**Work request:**
The result should be every line in the material below containing the string "Osella".

**The data:**
↓↓↓

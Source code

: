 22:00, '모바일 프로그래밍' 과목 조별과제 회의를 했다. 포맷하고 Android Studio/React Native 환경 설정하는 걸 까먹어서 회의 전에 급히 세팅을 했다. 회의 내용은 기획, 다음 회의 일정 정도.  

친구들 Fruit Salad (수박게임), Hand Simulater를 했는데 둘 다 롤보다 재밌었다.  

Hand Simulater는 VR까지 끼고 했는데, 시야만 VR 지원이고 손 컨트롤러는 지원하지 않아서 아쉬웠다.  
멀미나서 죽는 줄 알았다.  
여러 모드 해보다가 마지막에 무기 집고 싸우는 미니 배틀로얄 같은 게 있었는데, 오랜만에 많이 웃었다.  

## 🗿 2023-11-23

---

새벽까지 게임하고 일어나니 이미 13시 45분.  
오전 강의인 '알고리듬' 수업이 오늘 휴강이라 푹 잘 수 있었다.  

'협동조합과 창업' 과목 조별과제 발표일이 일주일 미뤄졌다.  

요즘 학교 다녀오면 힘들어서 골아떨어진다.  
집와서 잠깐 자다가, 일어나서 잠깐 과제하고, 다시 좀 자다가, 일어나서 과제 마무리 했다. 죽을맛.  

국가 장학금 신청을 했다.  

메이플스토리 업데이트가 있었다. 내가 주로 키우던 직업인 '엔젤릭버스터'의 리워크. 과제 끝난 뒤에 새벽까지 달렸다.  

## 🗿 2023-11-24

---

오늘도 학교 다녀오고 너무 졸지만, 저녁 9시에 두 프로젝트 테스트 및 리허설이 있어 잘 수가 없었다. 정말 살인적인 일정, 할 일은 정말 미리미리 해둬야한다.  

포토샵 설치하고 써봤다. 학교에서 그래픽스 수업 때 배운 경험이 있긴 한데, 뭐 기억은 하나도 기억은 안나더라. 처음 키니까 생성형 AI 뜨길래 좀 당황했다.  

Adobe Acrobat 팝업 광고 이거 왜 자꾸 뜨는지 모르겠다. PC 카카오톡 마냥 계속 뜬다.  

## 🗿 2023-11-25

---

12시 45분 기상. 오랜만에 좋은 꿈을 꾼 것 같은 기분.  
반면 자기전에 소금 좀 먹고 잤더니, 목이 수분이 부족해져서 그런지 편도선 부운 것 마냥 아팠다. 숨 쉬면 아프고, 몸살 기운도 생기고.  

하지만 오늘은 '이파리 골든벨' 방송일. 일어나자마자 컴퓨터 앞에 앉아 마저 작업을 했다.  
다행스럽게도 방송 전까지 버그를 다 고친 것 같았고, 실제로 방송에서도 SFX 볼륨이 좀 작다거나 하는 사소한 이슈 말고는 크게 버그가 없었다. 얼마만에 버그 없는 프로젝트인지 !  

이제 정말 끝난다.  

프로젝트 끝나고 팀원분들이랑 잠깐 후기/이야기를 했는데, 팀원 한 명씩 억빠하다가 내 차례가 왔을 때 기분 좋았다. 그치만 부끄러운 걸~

↑↑↑
↓↓↓

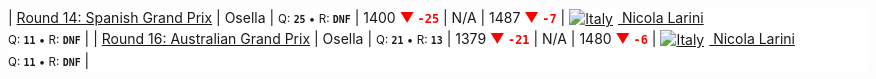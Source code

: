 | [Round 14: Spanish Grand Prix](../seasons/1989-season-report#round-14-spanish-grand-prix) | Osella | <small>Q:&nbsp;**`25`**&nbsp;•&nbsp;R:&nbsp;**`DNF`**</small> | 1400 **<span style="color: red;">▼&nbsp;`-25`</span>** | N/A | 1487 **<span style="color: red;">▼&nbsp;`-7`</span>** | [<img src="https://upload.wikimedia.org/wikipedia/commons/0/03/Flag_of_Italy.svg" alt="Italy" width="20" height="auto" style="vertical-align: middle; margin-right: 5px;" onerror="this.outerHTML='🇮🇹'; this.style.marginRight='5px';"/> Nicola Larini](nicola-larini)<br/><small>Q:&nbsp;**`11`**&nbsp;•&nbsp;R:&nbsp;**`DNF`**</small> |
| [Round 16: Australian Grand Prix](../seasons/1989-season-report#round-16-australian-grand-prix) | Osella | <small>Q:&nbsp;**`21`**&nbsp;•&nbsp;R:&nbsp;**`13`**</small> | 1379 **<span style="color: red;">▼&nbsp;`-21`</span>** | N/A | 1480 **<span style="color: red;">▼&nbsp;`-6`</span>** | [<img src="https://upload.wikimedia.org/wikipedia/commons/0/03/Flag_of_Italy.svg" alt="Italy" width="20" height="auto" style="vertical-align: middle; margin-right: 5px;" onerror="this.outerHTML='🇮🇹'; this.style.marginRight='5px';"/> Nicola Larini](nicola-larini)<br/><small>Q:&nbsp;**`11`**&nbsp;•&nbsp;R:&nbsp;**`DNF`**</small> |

↑↑↑

**Exercise answer:**
: | [Round 14: Spanish Grand Prix](../seasons/1989-season-report#round-14-spanish-grand-prix) | Osella | <small>Q:&nbsp;**`25`**&nbsp;•&nbsp;R:&nbsp;**`DNF`**</small> | 1400 **<span style="color: red;">▼&nbsp;`-25`</span>** | N/A | 1487 **<span style="color: red;">▼&nbsp;`-7`</span>** | [<img src="https://upload.wikimedia.org/wikipedia/commons/0/03/Flag_of_Italy.svg" alt="Italy" width="20" height="auto" style="vertical-align: middle; margin-right: 5px;" onerror="this.outerHTML='🇮🇹'; this.style.marginRight='5px';"/> Nicola Larini](nicola-larini)<br/><small>Q:&nbsp;**`11`**&nbsp;•&nbsp;R:&nbsp;**`DNF`**</small> |
| [Round 16: Australian Grand Prix](../seasons/1989-season-report#round-16-australian-grand-prix) | Osella | <small>Q:&nbsp;**`21`**&nbsp;•&nbsp;R:&nbsp;**`13`**</small> | 1379 **<span style="color: red;">▼&nbsp;`-21`</span>** | N/A | 1480 **<span style="color: red;">▼&nbsp;`-6`</span>** | [<img src="https://upload.wikimedia.org/wikipedia/commons/0/03/Flag_of_Italy.svg" alt="Italy" width="20" height="auto" style="vertical-align: middle; margin-right: 5px;" onerror="this.outerHTML='🇮🇹'; this.style.marginRight='5px';"/> Nicola Larini](nicola-larini)<br/><small>Q:&nbsp;**`11`**&nbsp;•&nbsp;R:&nbsp;**`DNF`**</small> |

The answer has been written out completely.